What is being asked: Copy every line of the entries that includes the word "DoxyItemize".

Stored data entries:
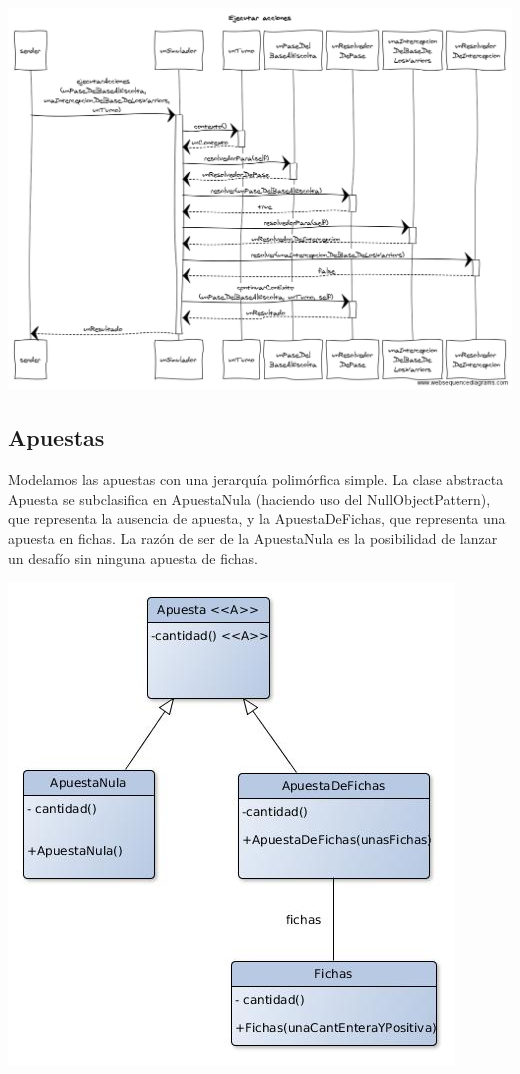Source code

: \begin{center}
\includegraphics[scale=0.4, angle=90]{diseno/Ejecutar_acciones.png}
\end{center}


\subsection{Apuestas}

Modelamos las apuestas con una jerarquía polimórfica simple. La clase abstracta Apuesta se subclasifica en ApuestaNula (haciendo uso del NullObjectPattern), que representa la ausencia de apuesta, y la ApuestaDeFichas, que representa una apuesta en fichas. La razón de ser de la ApuestaNula es la posibilidad de lanzar un desafío sin ninguna apuesta de fichas.\\
\begin{center}
\includegraphics[scale=0.4]{diseno/apuestas.jpg}
\end{center}

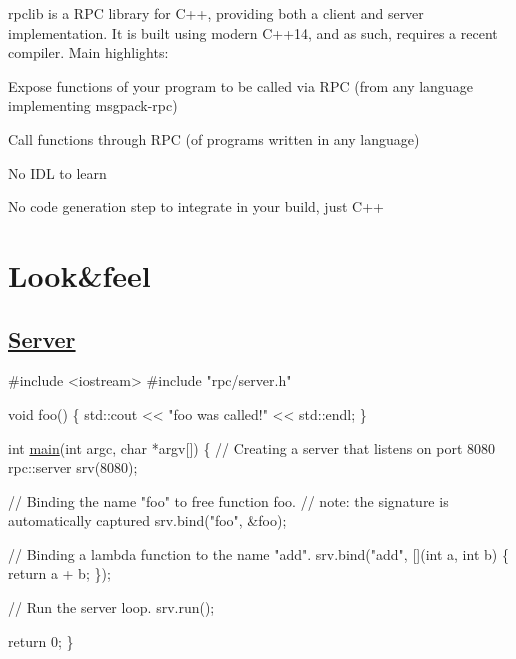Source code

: \href{https://waffle.io/rpclib/rpclib}{\tt }

{\ttfamily rpclib} is a R\+PC library for C++, providing both a client and server implementation. It is built using modern C++14, and as such, requires a recent compiler. Main highlights\+:


\begin{DoxyItemize}
\item Expose functions of your program to be called via R\+PC (from any language implementing msgpack-\/rpc)
\item Call functions through R\+PC (of programs written in any language)
\item No I\+DL to learn
\item No code generation step to integrate in your build, just C++
\end{DoxyItemize}

\section*{Look\&feel}

\subsection*{\hyperlink{classServer}{Server}}


\begin{DoxyCode}
\textcolor{preprocessor}{#include <iostream>}
\textcolor{preprocessor}{#include "rpc/server.h"}

\textcolor{keywordtype}{void} foo() \{
    std::cout << \textcolor{stringliteral}{"foo was called!"} << std::endl;
\}

\textcolor{keywordtype}{int} \hyperlink{main_8cpp_ae66f6b31b5ad750f1fe042a706a4e3d4}{main}(\textcolor{keywordtype}{int} argc, \textcolor{keywordtype}{char} *argv[]) \{
    \textcolor{comment}{// Creating a server that listens on port 8080}
    rpc::server srv(8080);

    \textcolor{comment}{// Binding the name "foo" to free function foo.}
    \textcolor{comment}{// note: the signature is automatically captured}
    srv.bind(\textcolor{stringliteral}{"foo"}, &foo);

    \textcolor{comment}{// Binding a lambda function to the name "add".}
    srv.bind(\textcolor{stringliteral}{"add"}, [](\textcolor{keywordtype}{int} a, \textcolor{keywordtype}{int} b) \{
        \textcolor{keywordflow}{return} a + b;
    \});

    \textcolor{comment}{// Run the server loop.}
    srv.run();

    \textcolor{keywordflow}{return} 0;
\}
\end{DoxyCode}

Solved exercise:
\begin{DoxyItemize}
\end{DoxyItemize}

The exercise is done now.